I have tagged and released the scikit-learn 0.14 release yesterday evening, after more than 6 months of heavy development from the team. I would like to give a quick overview of the highlights of this release in terms of features but also in term of performance. Indeed, the scikit-learn developers believe that performance matters and strive to be fast and efficient on fairly datasets.
I will show in this article on a couple of benchmarks that we have significant performance improvement and are competitive with the faster libraries such as the proprietary WiseRF.
Prohiminent new features
Most of the new features of the upcoming release have been mentionned more in details on Andy Mueller’s blog. I am just giving a quick list here for completness (see also the full list of changes):
Major new estimators:
- AdaBoost (by Noel Dawe and Gilles Louppe): the classic boosting algorithm. This implementation can be applied to any estimator, but uses trees by default. AdaBoost is a learning strategy that builds from simple learning strategies by focussing successively on samples that are not well predicted. Typically, the simple learners (called weak learners) can be rules as simple as taking simple thresholds of observed quantities (this will form decision stumps). Documentation — Example
- Biclustering (by Kemal Eren): clustering rows and columns of the data matrices. Suppose you have access to the shopping list of many consumers, biclustering would consists is grouping both consumers and product they bought to come up with stories such as “geeks buy computers and phones”, where “geeks” would be a group of consumers and “computers” and “phones” would be groups of products. Documentation — Example
- Missing value imputation (by Nicolas Tresegnie): simple transformer filling missing data with means or medians. If your data-acquisition has failures, human or material, you can easily end up with some descriptors missing for some observations. It would be a pitty to throw away either those observations, or some descriptors. “Imputation” fills in the blanks with simple strategies. Documentation — Example
- RBMs (Restricted Boltzmann Machines) (by Yann Dauphin): a neural network model useful for unsupervised learning of features. Restricted Boltzmann machines learn a set of hidden (latent) factors that have, for each observation, a probability to be activated or not. These activations are found so that they explain the data well, when combined across all the hidden factors with connection weights. Typically, they form a new feature set that can be useful in a prediction task. Documentation — Example
- RandomizedSearchCV (by Andreas Mueller): setting meta-parameters on estimators using a randomized parameter exploration rather than a grid, as in a grid-search. A CV (cross-validated) meta-estimator sets parameters of an estimator by maximizing their cross-validated prediction scores. This entails fitting the estimator for each parameter value tried. The randomized-search explores the parameter space randomly, avoiding the exponential growth in number of points to fit of the grid search. Documentation — Example
Infrastucture work:
- New wesbite (mostly by Gilles Louppe, Nelle Varoquaux, Vincent Michel and Andreas Mueller). The redesign of the website had two objectives: i) unclutter the pages to help prioritize information, ii) make it easier for users to find the stable documentation, if they follow an external link to a documentation of previous releases. I think that it also looks prettier :).

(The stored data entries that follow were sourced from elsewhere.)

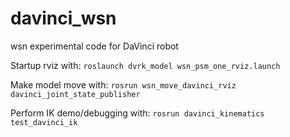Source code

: # davinci_wsn
wsn experimental code for DaVinci robot

Startup rviz with: 
`roslaunch dvrk_model wsn_psm_one_rviz.launch`

Make model move with:
`rosrun wsn_move_davinci_rviz davinci_joint_state_publisher`

Perform IK demo/debugging with: 
`rosrun davinci_kinematics test_davinci_ik`


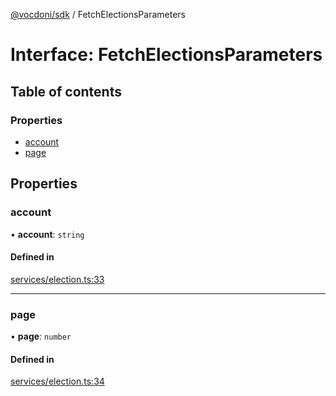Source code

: [@vocdoni/sdk](/sdk) / FetchElectionsParameters

# Interface: FetchElectionsParameters

## Table of contents

### Properties

- [account](FetchElectionsParameters#account)
- [page](FetchElectionsParameters#page)

## Properties

### account

• **account**: `string`

#### Defined in

[services/election.ts:33](https://github.com/vocdoni/vocdoni-sdk/blob/ee6390524b82e6ef535da03c0e3bb826e450e622/src/services/election.ts#L33)

___

### page

• **page**: `number`

#### Defined in

[services/election.ts:34](https://github.com/vocdoni/vocdoni-sdk/blob/ee6390524b82e6ef535da03c0e3bb826e450e622/src/services/election.ts#L34)
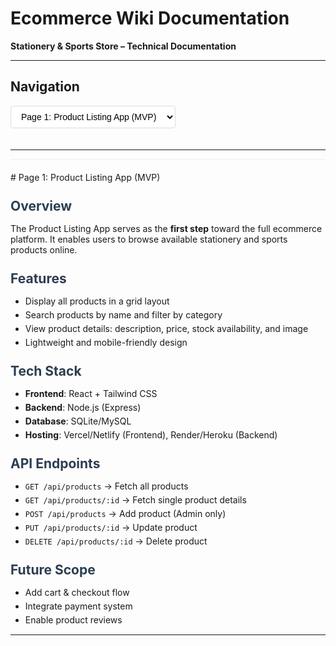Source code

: # Ecommerce Wiki Documentation
**Stationery & Sports Store – Technical Documentation**

---

## Navigation
<select id="pageSelector" onchange="showPage()">
  <option value="page1">Page 1: Product Listing App (MVP)</option>
  <option value="page2">Page 2: End-Consumer App</option>
  <option value="page3">Page 3: Admin Dashboard</option>
</select>

---

<div id="page1" class="page-content">
# Page 1: Product Listing App (MVP)

## Overview
The Product Listing App serves as the **first step** toward the full ecommerce platform. It enables users to browse available stationery and sports products online.

## Features
- Display all products in a grid layout
- Search products by name and filter by category
- View product details: description, price, stock availability, and image
- Lightweight and mobile-friendly design

## Tech Stack
- **Frontend**: React + Tailwind CSS
- **Backend**: Node.js (Express)
- **Database**: SQLite/MySQL
- **Hosting**: Vercel/Netlify (Frontend), Render/Heroku (Backend)

## API Endpoints
- `GET /api/products` → Fetch all products
- `GET /api/products/:id` → Fetch single product details
- `POST /api/products` → Add product (Admin only)
- `PUT /api/products/:id` → Update product
- `DELETE /api/products/:id` → Delete product

## Future Scope
- Add cart & checkout flow
- Integrate payment system
- Enable product reviews
</div>

<div id="page2" class="page-content" style="display: none;">
# Page 2: End-Consumer App

## Overview
The **End-Consumer App** is the ecommerce platform for customers. It provides product discovery, order placement, and delivery/pickup options.

## Features
- **User Authentication** (Register/login with email or phone)
- **Browse & Search** with filters and sorting
- **Cart & Checkout** with delivery eligibility (≥ INR 500)
- **Order Fulfillment**: Home Delivery & Store Pickup
- **Payments**: Razorpay/UPI integration
- **Order Tracking & Notifications**

## Workflow
1. Customer logs in
2. Browses catalog, adds items to cart
3. Chooses delivery or pickup option
4. Completes payment
5. Receives confirmation and status updates

## Future Scope
- Loyalty program and discount coupons
- Personalized recommendations
- Subscription-based stationery supplies
</div>

<div id="page3" class="page-content" style="display: none;">
# Page 3: Admin Dashboard

## Overview
The **Admin Dashboard** allows shop owners and staff to manage the ecommerce system effectively.

## Features
- **Product Management** (Add/edit/remove products, manage stock levels)
- **Order Management** (view/update orders, assign delivery agents)
- **Customer Management** (view customers, manage returns/refunds)
- **Analytics** (sales reports, popular products, delivery trends)

## Tech Stack
- **Frontend**: React (Admin template)
- **Backend**: Shared with consumer app (Node.js/Django REST API)
- **Database**: Shared product, orders, users schema

## Future Scope
- Advanced reporting with dashboards
- AI-driven demand forecasting
- Multi-store management
</div>

---

<script>
function showPage() {
    const selector = document.getElementById('pageSelector');
    const selectedPage = selector.value;
    
    // Hide all pages
    const pages = document.querySelectorAll('.page-content');
    pages.forEach(page => {
        page.style.display = 'none';
    });
    
    // Show selected page
    const selectedPageElement = document.getElementById(selectedPage);
    if (selectedPageElement) {
        selectedPageElement.style.display = 'block';
    }
}

// Initialize with first page
document.addEventListener('DOMContentLoaded', function() {
    showPage();
});
</script>

<style>
select {
    padding: 8px 12px;
    border: 1px solid #ddd;
    border-radius: 4px;
    background-color: white;
    font-size: 14px;
    margin-bottom: 20px;
}

.page-content {
    border-top: 1px solid #eee;
    padding-top: 20px;
}

.page-content h1 {
    color: #2c3e50;
    border-bottom: 2px solid #eee;
    padding-bottom: 10px;
    margin-bottom: 20px;
}

.page-content h2 {
    color: #2c3e50;
    margin-top: 25px;
    margin-bottom: 15px;
}

.page-content ul {
    margin-bottom: 15px;
}

.page-content li {
    margin-bottom: 5px;
}
</style>
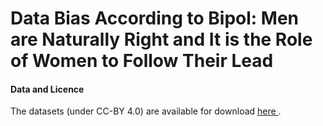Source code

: # Data Bias According to Bipol: Men are Naturally Right and It is the Role of Women to Follow Their Lead

<h4>Data and Licence </h4>
The datasets (under CC-BY 4.0) are available for download <a href="[https://github.com/haotian-liu/LLaVA?tab=readme-ov-file#evaluation](https://drive.google.com/drive/folders/11MilcAVKBtk-m86aJsYGzeTrMGxy7TpS?usp=drive_link)"> here </a>.
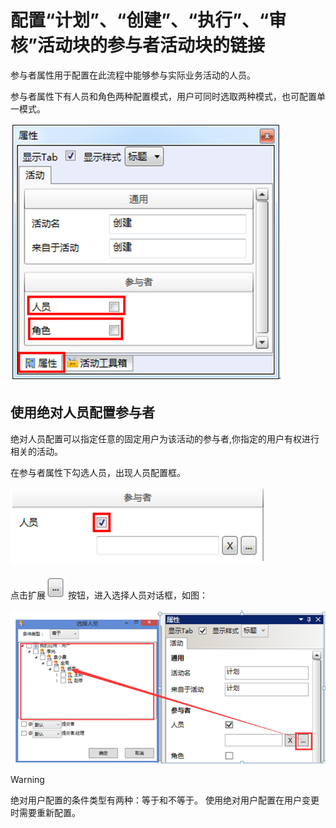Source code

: # 配置“计划”、“创建”、“执行”、“审核”活动块的参与者活动块的链接

参与者属性用于配置在此流程中能够参与实际业务活动的人员。

参与者属性下有人员和角色两种配置模式，用户可同时选取两种模式，也可配置单一模式。

![](./images/参与者属性.png)

## 使用绝对人员配置参与者

绝对人员配置可以指定任意的固定用户为该活动的参与者,你指定的用户有权进行相关的活动。

在参与者属性下勾选人员，出现人员配置框。 

![](./images/人员.png)

点击扩展![](./images/扩展按钮.png) 按钮，进入选择人员对话框，如图：

![](./images/选择人员.png)
       
> [!warning] 
> 绝对用户配置的条件类型有两种：等于和不等于。
使用绝对用户配置在用户变更时需要重新配置。
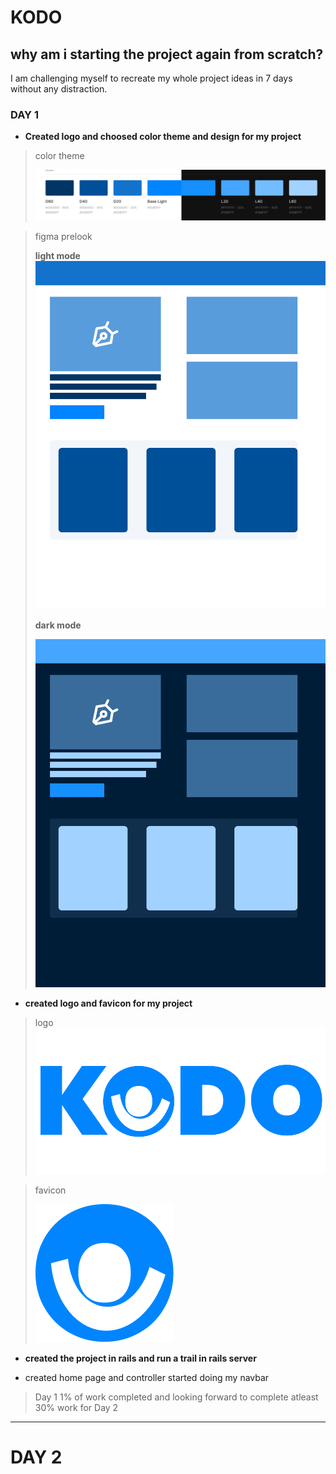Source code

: # KODO
 
## why am i starting the project again from scratch?
   I am challenging  myself to recreate my whole project ideas in 7 days without any distraction.

### DAY 1
 * **Created logo and choosed color theme and   design for my project**

  > color theme 
  >
  >![color code](app/assets/images/image%20(2).png)

  >figma prelook
  >
  > **light mode**
  >![sample](app/assets/images/image%20(4).png)
  >
  >**dark mode**
  >
  >![darkmode](app/assets/images/image%20(5).png)
  
* **created logo and favicon for my project** 

> logo 
> ![logo](app/assets/images/logo.png)

> favicon 
> 
> ![favicon](app/assets/images/favicon.png)

* **created the project in rails and run a trail in rails server**

* created home page and controller started doing my navbar 

> Day 1 1% of work completed and looking forward to complete atleast 30% work for Day 2

 ---

 # DAY 2
 

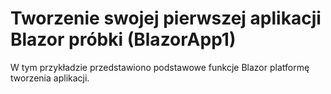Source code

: # <a name="build-your-first-blazor-app-sample-blazorapp1"></a>Tworzenie swojej pierwszej aplikacji Blazor próbki (BlazorApp1)

W tym przykładzie przedstawiono podstawowe funkcje Blazor platformę tworzenia aplikacji.
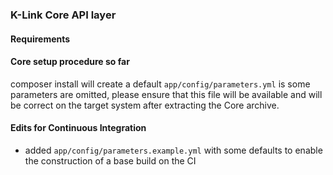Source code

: 
### K-Link Core API layer

#### Requirements




#### Core setup procedure so far

composer install will create a default `app/config/parameters.yml` is some parameters are omitted, please ensure that this file will be available and will be correct on the target system after extracting the Core archive.


#### Edits for Continuous Integration

- added `app/config/parameters.example.yml` with some defaults to enable the construction of a base build on the CI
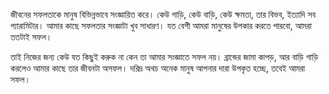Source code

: জীবনের সফলতাকে মানুষ বিভিন্নভাবে সংজ্ঞায়িত করে। কেউ গাড়ি, কেউ বাড়ি, কেউ ক্ষমতা, তার বিভব, ইত‍্যাদি সব প‍্যারামিটার। আমার কাছে সফলতার সংজ্ঞাটা খুব সাধারণ। যত বেশী আমরা মানুষের উপকার করতে পারবো, আমরা ততটাই সফল।

তাই নিজের জন‍্য কেউ যত কিছুই করুক না কেন তা আমার সংজ্ঞাতে সফল নয়। ব্রান্ডের জামা কাপড়, আর বাড়ি গাড়ি করলেও আমার কাছে তার জীবনটা অসফল। দরিদ্র অথচ অনেক মানুষ আপনার দারা উপকৃত হচ্ছে, তবেই আমরা সফল।

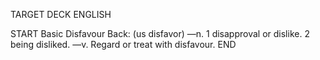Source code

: TARGET DECK
ENGLISH

START
Basic
Disfavour
Back: (us disfavor) —n. 1 disapproval or dislike. 2 being disliked. —v. Regard or treat with disfavour.
END

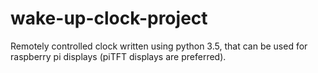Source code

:# wake-up-clock-project
Remotely controlled clock written using python 3.5, that can be used for raspberry pi displays (piTFT displays are preferred).
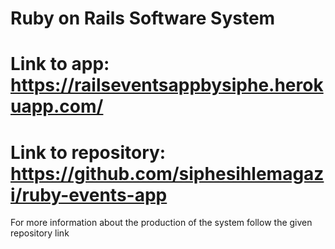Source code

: # Ruby on Rails Software System

# Link to app: https://railseventsappbysiphe.herokuapp.com/
# Link to repository: https://github.com/siphesihlemagazi/ruby-events-app

For more information about the production of the system follow the given repository link
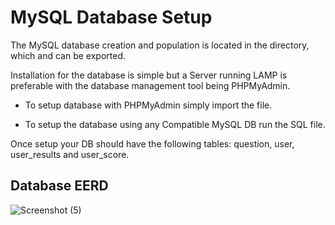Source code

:# MySQL Database Setup

The MySQL database creation and population is located in the directory, which and can be exported.

Installation for the database is simple but a Server running LAMP is preferable with the
database management tool being PHPMyAdmin.

- To setup database with PHPMyAdmin simply import the file.

- To setup the database using any Compatible MySQL DB run the SQL file.

Once setup your DB should have the following tables: question, user, user_results and user_score.

## Database EERD
![Screenshot (5)](https://user-images.githubusercontent.com/34665814/60391789-9db09480-9aee-11e9-98f8-3043d19d0bbc.png)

- Python 3 support (Justin Vincent, Lars Buitinck, Subhodeep Moitra and Olivier Grisel). As a side note, under Python 3.3, on Windows, we have found that np.load can trigger segfaults, which means our test suite crashes. The tests not relying on np.load pass.
Major API changes
- The scoring parameter One of the benefits of scikit-learn over other learning packages is that it can set parameters to maximizing a prediction score. However, the prediction that one would want to optimize might depend on the application. Also, some scores can only be computed with specific estimators, for instance because they require probabilistic prediction. Andreas Mueller and Lars Buitinck came up with a new API to specifies the scoring strategy that is versatile and hides complexity from the user. This replaces the score_func argument.
- *sklearn.test()* is deprecated and will not run the test suite. Please use nosetests sklearn from the command line.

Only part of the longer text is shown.